PROBLEM TO SOLVE.
Wherever a line of the data contains "холодного", copy that line.

DATA FOR ANALYSIS.
:::
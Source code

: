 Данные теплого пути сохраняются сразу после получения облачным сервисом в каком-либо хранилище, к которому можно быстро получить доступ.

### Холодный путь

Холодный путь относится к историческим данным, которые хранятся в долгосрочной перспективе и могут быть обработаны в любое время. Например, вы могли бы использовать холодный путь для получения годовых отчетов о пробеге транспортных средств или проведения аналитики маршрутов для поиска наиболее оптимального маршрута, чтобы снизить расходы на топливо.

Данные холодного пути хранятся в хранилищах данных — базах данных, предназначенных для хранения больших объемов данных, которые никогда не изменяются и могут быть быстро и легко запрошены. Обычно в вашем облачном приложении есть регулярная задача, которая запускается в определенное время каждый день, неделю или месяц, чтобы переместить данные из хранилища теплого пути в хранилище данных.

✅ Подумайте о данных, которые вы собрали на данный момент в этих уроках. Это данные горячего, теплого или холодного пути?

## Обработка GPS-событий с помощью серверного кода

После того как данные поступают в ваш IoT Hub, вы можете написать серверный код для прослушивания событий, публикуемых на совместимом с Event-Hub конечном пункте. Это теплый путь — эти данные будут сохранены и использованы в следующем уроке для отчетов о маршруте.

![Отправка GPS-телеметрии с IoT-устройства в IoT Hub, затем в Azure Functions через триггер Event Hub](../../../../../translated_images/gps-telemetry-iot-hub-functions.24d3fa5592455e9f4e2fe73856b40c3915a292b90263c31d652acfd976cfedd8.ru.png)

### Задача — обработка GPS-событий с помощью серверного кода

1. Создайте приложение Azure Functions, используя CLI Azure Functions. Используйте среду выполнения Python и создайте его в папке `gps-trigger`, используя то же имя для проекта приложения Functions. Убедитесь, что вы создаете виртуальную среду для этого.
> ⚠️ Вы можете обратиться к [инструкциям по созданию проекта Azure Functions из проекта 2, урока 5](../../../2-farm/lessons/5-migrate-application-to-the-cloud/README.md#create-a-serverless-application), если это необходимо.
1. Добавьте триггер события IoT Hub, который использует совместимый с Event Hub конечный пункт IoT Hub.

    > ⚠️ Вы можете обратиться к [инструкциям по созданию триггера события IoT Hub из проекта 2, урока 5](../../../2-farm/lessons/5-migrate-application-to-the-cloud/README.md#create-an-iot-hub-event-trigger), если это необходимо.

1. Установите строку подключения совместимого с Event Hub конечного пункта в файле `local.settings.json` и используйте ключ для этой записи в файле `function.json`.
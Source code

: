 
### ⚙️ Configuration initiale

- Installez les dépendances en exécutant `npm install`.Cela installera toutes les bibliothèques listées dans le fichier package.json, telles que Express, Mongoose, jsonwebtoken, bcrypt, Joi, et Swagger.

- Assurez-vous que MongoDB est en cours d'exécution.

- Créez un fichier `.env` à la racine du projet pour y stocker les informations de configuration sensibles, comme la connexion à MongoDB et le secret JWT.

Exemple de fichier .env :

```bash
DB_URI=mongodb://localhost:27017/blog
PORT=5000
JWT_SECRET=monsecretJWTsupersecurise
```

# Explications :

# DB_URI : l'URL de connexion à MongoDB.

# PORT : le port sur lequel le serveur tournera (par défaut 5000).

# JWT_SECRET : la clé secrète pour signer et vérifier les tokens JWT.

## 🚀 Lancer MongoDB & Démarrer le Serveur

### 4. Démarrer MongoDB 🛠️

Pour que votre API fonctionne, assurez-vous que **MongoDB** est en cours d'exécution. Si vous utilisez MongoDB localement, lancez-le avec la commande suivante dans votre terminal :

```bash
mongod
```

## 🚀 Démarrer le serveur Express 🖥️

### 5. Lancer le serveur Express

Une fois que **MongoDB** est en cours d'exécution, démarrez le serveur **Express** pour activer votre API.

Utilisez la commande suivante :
:::
ANSWER TO THIS EXERCISE.
Данные холодного пути хранятся в хранилищах данных — базах данных, предназначенных для хранения больших объемов данных, которые никогда не изменяются и могут быть быстро и легко запрошены. Обычно в вашем облачном приложении есть регулярная задача, которая запускается в определенное время каждый день, неделю или месяц, чтобы переместить данные из хранилища теплого пути в хранилище данных.
✅ Подумайте о данных, которые вы собрали на данный момент в этих уроках. Это данные горячего, теплого или холодного пути?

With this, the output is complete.